Crimes of the Future director-writer David Cronenberg has been predicting Cannes Film Festival walkouts as a kind of taunt. He’s basically asking cineastes if they have the necessary sand. Are you men or milquetoasts? How deep is your ocean? How long is your toleration fuse?
Viewers who bolt out of a Crimes screening, in short, might be frail, anxious, overly self-protecting. The first requirement of a devotional cineaste is an absolute willingness to submit, of course, and if you can’t endure a little psychic disturbance by way of simulated body horror, what good are you?
Fuck all that. In the name of all the tepid souls and conventional comfort-seekers of the movie realm I am ready to whine and howl and kvetch over Crimes of the Future.
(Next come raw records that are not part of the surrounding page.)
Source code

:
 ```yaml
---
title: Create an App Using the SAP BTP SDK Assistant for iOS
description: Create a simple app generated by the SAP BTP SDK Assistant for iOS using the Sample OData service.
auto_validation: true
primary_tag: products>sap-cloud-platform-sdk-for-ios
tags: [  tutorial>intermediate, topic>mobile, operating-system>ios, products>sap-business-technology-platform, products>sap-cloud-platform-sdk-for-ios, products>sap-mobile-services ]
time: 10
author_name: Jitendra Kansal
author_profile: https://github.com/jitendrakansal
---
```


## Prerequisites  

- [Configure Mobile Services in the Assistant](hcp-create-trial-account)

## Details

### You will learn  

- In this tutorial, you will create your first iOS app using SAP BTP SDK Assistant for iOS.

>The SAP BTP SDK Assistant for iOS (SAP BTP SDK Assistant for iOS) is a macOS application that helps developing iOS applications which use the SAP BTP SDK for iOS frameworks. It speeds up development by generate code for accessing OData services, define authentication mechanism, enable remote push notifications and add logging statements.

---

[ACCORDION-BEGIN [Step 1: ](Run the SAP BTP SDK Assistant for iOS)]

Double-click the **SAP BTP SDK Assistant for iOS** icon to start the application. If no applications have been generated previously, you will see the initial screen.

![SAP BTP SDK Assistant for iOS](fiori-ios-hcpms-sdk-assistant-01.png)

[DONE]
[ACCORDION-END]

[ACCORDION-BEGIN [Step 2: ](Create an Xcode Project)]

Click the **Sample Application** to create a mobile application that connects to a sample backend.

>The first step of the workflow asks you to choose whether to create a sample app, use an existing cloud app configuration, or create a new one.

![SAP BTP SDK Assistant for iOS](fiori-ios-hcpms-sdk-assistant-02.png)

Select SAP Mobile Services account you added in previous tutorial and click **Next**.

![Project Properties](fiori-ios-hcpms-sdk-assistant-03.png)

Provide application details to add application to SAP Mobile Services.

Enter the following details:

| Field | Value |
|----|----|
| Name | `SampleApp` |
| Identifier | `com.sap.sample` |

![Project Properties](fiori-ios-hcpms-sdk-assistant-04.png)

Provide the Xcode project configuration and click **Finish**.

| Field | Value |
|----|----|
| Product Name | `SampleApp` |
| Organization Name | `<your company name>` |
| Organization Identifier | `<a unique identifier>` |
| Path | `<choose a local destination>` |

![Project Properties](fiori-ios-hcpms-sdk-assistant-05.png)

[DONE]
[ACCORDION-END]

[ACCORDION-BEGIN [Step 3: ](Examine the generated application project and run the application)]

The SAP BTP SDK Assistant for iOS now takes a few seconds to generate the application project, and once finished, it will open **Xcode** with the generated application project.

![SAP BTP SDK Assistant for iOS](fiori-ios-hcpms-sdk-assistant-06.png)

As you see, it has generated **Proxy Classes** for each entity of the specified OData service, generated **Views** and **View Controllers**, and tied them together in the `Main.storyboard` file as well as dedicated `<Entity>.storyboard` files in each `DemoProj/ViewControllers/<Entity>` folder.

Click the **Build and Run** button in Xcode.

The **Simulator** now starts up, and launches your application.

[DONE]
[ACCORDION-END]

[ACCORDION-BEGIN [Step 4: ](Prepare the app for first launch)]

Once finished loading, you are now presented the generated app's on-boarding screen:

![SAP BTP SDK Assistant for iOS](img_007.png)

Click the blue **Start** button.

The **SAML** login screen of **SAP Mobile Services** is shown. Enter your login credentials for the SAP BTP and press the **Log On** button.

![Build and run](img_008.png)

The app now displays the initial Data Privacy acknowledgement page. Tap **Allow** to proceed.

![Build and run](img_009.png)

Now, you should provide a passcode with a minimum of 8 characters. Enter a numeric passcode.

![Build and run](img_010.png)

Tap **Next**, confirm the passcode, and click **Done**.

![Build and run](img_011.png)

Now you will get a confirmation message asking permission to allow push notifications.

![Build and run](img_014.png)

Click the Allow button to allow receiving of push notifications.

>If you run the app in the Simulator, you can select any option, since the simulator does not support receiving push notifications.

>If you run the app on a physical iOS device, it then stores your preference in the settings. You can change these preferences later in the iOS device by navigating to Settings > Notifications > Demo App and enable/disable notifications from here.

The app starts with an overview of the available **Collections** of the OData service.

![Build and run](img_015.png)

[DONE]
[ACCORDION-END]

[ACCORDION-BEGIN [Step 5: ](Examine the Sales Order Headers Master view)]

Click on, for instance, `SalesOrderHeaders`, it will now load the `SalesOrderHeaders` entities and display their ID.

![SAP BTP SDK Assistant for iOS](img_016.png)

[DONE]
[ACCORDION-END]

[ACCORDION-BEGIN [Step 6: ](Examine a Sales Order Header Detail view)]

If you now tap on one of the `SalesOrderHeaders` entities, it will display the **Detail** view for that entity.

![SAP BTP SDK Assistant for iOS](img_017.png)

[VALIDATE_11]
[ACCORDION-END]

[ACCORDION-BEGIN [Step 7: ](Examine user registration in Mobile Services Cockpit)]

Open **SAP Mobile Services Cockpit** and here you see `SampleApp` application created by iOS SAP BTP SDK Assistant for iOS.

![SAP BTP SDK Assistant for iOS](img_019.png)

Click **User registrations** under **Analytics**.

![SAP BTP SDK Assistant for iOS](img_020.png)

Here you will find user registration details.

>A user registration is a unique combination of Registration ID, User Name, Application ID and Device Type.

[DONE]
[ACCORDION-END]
Deep down I have always been a ponce, a nancy boy. I go to movies to feel more alive and self-aware and connected to the universe, and I’ve never gotten how depictions of body mutilation are in any way edifying or nutritious.
Sitting through scenes of body horror and mutilation over the years, “real” or imagined…Cronenberg’s Videodrome, The Brood, Crash, Dead Ringers and The Fly, not to mention Stuart Gordon’s Re–Animator and Alex Garland’s Never Let Me Go…yes, these scenes have enhanced or enriched or added dimension to my moviegoing life. At the very least I’m glad I’ve seen them.
But did I enjoy watching them during the actual moment of exposure? Nope — I winced through each wincing moment, and I haven’t re-watched any of these except Re–Animator, mainly because of the humor. The only Cronenberg film I’ve watched several times is The Dead Zone.
Cronenberg himself has claimed that his films are “funny,” but only in a dry, perverse, no-laugh-funny sense.
Will I be man enough to handle the grisly stuff in Crimes of the Future? I may be, but I know right now I’ll be groaning.